Sebelum kembali berbicara, Haechan seperti sedang sudah payah menelan ludah. Lagi-lagi dia menghela napas sebelum menjawab pertanyaan Renjun.
"Gue mimpi... tiba-tiba perjodohan kita batal." Haechan melirik Renjun, "Padahal di mimpi itu, kita berdua udah sama-sama sayang dan gamau kehilangan satu sama lain."
Laki-laki itu pun menundukkan kepala nya sekarang, "Itu karena ulah gue sendiri, kesalahan gue. Yang pada akhirnya... itu bikin kita harus pisah."
Renjun mendengarkan cerita Haechan dengan serius. Entah kenapa, tetapi Renjun merasa sedih mendengarnya.
"Lo..." Haechan kembali menatap Renjun, "...lo gak nolak perjodohan kita, kan?"
Renjun perlahan menggeleng, "Ng...ga. Gue.. gak nolak, tapi... gue juga gak bilang gue nerima perjodohan ini... kan?"
Tatapan Haechan mulai berubah, matanya menatap tajam ke arah Renjun, "Jadi lo menggantungkan perjodohan ini?"
Jantung Renjun berdebar sangat kencang, ia merasa takut sekarang karena pertanyaan dan juga tatapan dari laki-laki itu.
"B...b-bukan gitu..."
Untuk ketiga kalinya Haechan menghela napas, "Lo gatau kan, selama ini gue sebenernya udah sayang banget sama lo, Ren."

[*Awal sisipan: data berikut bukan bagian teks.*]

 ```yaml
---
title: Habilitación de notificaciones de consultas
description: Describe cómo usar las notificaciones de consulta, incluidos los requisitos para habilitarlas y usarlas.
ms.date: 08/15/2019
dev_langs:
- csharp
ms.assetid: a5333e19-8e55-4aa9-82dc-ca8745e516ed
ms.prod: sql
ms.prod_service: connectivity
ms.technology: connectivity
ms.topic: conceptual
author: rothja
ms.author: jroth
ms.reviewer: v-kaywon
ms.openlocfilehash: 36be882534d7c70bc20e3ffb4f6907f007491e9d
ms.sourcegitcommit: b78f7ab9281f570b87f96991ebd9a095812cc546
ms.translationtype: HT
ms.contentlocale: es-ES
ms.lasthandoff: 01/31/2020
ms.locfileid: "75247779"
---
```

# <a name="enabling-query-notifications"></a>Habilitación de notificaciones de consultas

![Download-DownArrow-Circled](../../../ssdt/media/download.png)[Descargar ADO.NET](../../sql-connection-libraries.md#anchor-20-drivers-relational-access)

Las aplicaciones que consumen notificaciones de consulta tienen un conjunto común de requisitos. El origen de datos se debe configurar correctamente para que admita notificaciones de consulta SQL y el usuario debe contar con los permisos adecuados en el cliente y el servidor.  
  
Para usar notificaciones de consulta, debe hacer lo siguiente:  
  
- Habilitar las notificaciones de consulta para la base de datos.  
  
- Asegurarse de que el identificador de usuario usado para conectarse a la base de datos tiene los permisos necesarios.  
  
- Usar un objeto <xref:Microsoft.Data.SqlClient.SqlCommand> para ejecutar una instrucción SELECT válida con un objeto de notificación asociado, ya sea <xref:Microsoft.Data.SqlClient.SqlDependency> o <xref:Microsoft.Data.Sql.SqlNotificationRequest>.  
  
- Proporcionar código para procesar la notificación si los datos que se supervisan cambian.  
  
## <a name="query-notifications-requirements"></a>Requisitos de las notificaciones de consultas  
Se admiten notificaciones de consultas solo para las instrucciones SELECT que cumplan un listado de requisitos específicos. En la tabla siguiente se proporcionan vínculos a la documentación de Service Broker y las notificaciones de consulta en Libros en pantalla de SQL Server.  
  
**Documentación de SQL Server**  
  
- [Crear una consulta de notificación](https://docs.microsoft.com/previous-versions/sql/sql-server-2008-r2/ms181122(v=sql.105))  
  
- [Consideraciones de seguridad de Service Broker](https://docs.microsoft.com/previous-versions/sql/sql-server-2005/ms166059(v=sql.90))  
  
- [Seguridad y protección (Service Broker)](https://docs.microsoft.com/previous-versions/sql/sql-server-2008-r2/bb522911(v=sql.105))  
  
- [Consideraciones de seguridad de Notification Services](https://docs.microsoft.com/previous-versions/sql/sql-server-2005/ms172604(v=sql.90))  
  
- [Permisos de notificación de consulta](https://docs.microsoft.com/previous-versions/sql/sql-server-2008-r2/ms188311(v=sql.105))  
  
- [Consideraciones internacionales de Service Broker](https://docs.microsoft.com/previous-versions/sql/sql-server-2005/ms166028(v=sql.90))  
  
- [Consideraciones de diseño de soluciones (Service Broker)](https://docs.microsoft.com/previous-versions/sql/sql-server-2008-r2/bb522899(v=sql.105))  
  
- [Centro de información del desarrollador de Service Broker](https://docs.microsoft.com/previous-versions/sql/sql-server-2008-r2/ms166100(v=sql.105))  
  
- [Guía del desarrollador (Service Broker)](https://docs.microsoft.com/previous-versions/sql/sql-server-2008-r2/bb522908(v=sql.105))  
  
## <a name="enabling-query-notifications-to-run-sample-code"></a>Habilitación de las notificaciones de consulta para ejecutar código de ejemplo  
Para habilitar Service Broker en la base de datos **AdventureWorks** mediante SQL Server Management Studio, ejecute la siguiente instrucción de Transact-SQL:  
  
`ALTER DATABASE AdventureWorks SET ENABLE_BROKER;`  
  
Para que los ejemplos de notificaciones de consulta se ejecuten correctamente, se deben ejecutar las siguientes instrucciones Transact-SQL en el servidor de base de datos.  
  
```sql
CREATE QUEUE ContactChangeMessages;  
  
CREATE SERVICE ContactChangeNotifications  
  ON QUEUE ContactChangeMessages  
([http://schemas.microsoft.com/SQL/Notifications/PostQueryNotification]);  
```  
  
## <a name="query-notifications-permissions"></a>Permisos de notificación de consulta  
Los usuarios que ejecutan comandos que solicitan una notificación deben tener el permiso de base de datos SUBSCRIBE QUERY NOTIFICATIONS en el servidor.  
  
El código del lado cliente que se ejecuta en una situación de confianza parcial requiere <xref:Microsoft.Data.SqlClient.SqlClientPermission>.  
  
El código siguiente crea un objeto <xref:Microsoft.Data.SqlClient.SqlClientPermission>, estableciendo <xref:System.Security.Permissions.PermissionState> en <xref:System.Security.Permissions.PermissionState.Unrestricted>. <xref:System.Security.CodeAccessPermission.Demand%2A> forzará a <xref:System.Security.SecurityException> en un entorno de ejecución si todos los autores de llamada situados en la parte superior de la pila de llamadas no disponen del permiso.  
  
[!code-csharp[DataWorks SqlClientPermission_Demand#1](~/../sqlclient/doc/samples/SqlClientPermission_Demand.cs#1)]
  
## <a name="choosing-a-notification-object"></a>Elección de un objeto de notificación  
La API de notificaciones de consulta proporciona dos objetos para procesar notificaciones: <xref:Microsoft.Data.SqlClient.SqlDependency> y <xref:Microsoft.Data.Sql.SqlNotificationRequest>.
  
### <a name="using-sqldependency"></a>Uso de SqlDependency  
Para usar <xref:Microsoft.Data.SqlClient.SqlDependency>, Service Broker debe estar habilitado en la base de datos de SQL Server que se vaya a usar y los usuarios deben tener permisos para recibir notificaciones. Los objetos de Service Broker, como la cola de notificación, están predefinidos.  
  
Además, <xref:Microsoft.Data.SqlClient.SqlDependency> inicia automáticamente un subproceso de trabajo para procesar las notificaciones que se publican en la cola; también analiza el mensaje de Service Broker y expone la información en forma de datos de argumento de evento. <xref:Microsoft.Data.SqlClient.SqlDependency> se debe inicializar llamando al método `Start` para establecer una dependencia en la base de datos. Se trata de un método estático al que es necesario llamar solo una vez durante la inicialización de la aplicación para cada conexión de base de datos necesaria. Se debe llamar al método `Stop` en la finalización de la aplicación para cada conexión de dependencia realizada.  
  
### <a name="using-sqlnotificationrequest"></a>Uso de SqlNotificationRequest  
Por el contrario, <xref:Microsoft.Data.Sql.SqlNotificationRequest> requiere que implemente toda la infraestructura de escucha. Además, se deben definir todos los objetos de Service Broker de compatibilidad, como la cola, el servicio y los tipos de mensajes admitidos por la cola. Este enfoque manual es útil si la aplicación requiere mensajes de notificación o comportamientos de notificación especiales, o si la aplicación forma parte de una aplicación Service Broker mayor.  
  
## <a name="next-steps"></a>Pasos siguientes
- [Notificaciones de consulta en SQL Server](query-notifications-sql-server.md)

Hampir saja Renjun lupa caranya untuk bernapas, mendengar Haechan berkata begitu.
"Semenjak gue berani buat usilin lo, itu tuh karena gue juga punya sebuah perasaan yang awalnya gue juga gatau itu perasaan apa. Tapi semakin kesini, gue pun sadar. Gue tuh sayang sama lo, gue.. jatuh cinta sama lo." jelas Haechan, "Yah anggap aja nyari kesempatan, dimana gue ngeliat finansial keluarga lo yang lagi berantakan dan disini gue ngomong ke keluarga gue supaya bantu keluarga lo, dengan syarat harus jodohin gue sama lo."
Tidak sadar, sejak tadi Renjun mengepalkan kedua tangan nya dengan erat. Dia merasa sangat emosi, namun ia juga berusaha untuk menahan nya.
"Karena itu satu-satunya cara supaya gue bisa terus bareng-bareng sama lo." ucapnya, Haechan merogoh saku celananya, mengeluarkan sebuah kertas origami yang sudah ia lipat menjadi bentuk cincin, "Jadi, will you-"
Belum sempat meneruskan kata-katanya, Renjun berdiri dari duduknya kemudian berlari, pergi dari sana.
Haechan tidak percaya dengan apa yang baru saja dilakukan remaja itu. Sakit?? Tentu, ia merasa sakit hati. Apakah secara tidak langsung... Renjun menolaknya?
.
.
.Renjun melirik kursi di sebelahnya yang kosong sejak istirahat pertama tadi. Ya, sejak kejadian di belakang sekolah itu, entah kemana pergi Haechan. Bahkan dia tidak mengikuti mata pembelajaran hingga jam pulang.
Setelah bel pulang berbunyi, Renjun langsung membereskan alat tulisnya ke dalam. Ia menghela napas, kemudian dia juga membereskan alat tulis Haechan ke dalam tas laki-laki itu. Renjun pun keluar dari kelas dan berjalan menuju gerbang.
"Ren."
Renjun menoleh saat mendengar seseorang memanggil namanya. Ia pun berbalik, menatap orang itu dengan wajah tanpa ekspresi.
"Naik." ucap orang itu.
Tanpa berbicara apa-apa, Renjun pun naik dan duduk di jok belakang motor orang itu. Lalu laki-laki itu langsung menancap gas keluar dari area sekolah.
"C-chan..." pamggil Renjun dengan suara yang sedikit gugup.
"Hm? Kenapa?"
"Gue minta maaf."
Haechan menyunggingkan sudut bibirnya sambil terkekeh singkat, "Kalo gue gak nyuruh lo naik ke motor gue, berarti gue gak maafin lo."
Mendengar itu, Renjun hanya tersenyum tipis.
"Oh ya. Makasih ya udah beresin barang-barang gue, terus lo bawain juga tas gue." ujar Haechan, "Gue kira lo udah gak peduli lagi sama gue."
"Gue juga minta maaf, ya, soal kata-kata gue yang tadi." lanjutnya.
"Sebenernya gue kesinggung sama ucapan lo itu, lo bisa-bisanya manfaatin keadaan keluarga gue. Tapi gue juga mikir lagi, kalo gak ada lo, bakal makin sengsara juga keluarga gue. Lo udah bantu banyak, makasih, ya?" kata Renjun.
Tanpa sepengetahuan Renjun, Haechan kini tersenyum cukup lebar. Ia menarik kedua tangan Renjun untuk melingkar pada tubuhnya.
Renjun tersenyum, dia pun mengeratkan pelukan nya pada tubuh Haechan lalu menyandarkan kepala nya ke bahu Haechan.
Singkatnya, mereka pun sampai di halaman rumah Renjun. Remaja itu pun dari motor Haechan.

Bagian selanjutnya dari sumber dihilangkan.